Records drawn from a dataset
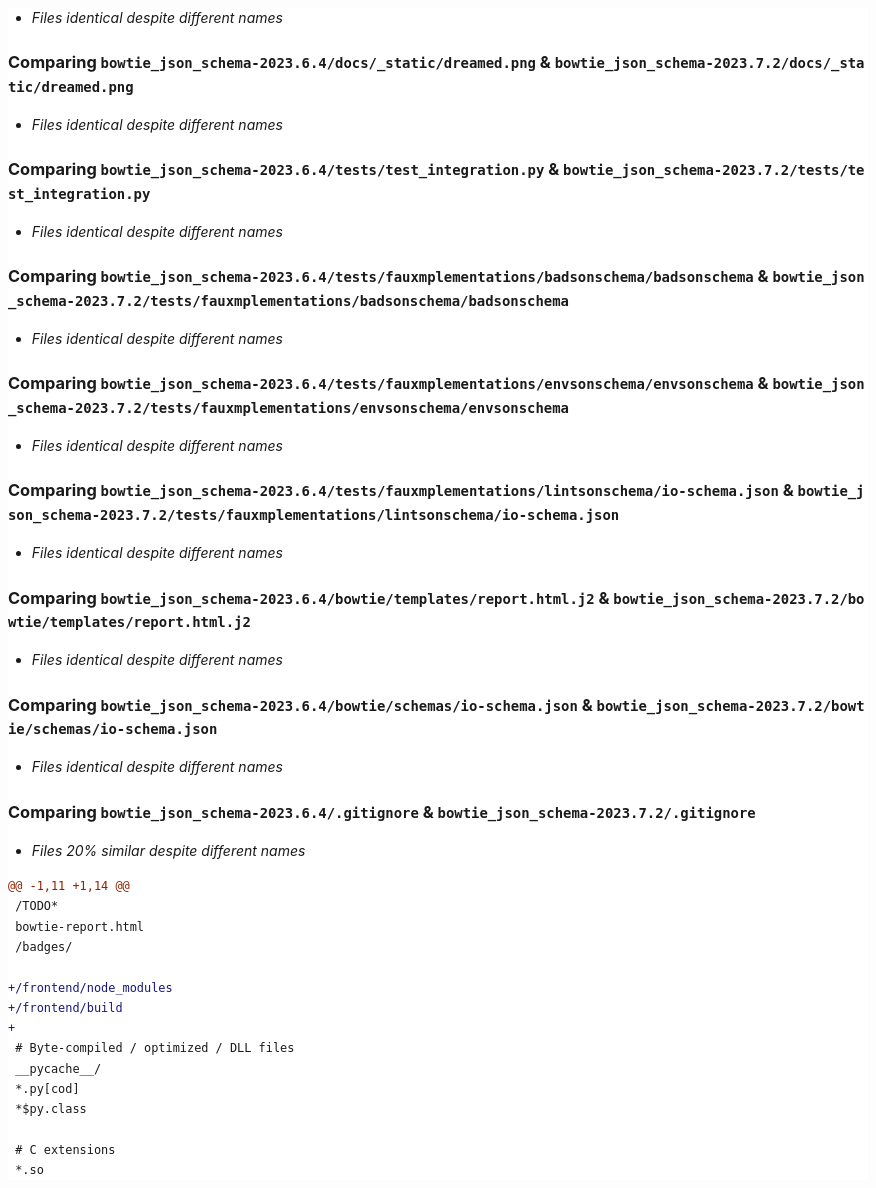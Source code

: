  * *Files identical despite different names*

### Comparing `bowtie_json_schema-2023.6.4/docs/_static/dreamed.png` & `bowtie_json_schema-2023.7.2/docs/_static/dreamed.png`

 * *Files identical despite different names*

### Comparing `bowtie_json_schema-2023.6.4/tests/test_integration.py` & `bowtie_json_schema-2023.7.2/tests/test_integration.py`

 * *Files identical despite different names*

### Comparing `bowtie_json_schema-2023.6.4/tests/fauxmplementations/badsonschema/badsonschema` & `bowtie_json_schema-2023.7.2/tests/fauxmplementations/badsonschema/badsonschema`

 * *Files identical despite different names*

### Comparing `bowtie_json_schema-2023.6.4/tests/fauxmplementations/envsonschema/envsonschema` & `bowtie_json_schema-2023.7.2/tests/fauxmplementations/envsonschema/envsonschema`

 * *Files identical despite different names*

### Comparing `bowtie_json_schema-2023.6.4/tests/fauxmplementations/lintsonschema/io-schema.json` & `bowtie_json_schema-2023.7.2/tests/fauxmplementations/lintsonschema/io-schema.json`

 * *Files identical despite different names*

### Comparing `bowtie_json_schema-2023.6.4/bowtie/templates/report.html.j2` & `bowtie_json_schema-2023.7.2/bowtie/templates/report.html.j2`

 * *Files identical despite different names*

### Comparing `bowtie_json_schema-2023.6.4/bowtie/schemas/io-schema.json` & `bowtie_json_schema-2023.7.2/bowtie/schemas/io-schema.json`

 * *Files identical despite different names*

### Comparing `bowtie_json_schema-2023.6.4/.gitignore` & `bowtie_json_schema-2023.7.2/.gitignore`

 * *Files 20% similar despite different names*

```diff
@@ -1,11 +1,14 @@
 /TODO*
 bowtie-report.html
 /badges/
 
+/frontend/node_modules
+/frontend/build
+
 # Byte-compiled / optimized / DLL files
 __pycache__/
 *.py[cod]
 *$py.class
 
 # C extensions
 *.so
```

Instructions to follow => Among the records above, find each line holding the string "report" and pull it out.

Written answer =>
### Comparing `bowtie_json_schema-2023.6.4/bowtie/templates/report.html.j2` & `bowtie_json_schema-2023.7.2/bowtie/templates/report.html.j2`
 bowtie-report.html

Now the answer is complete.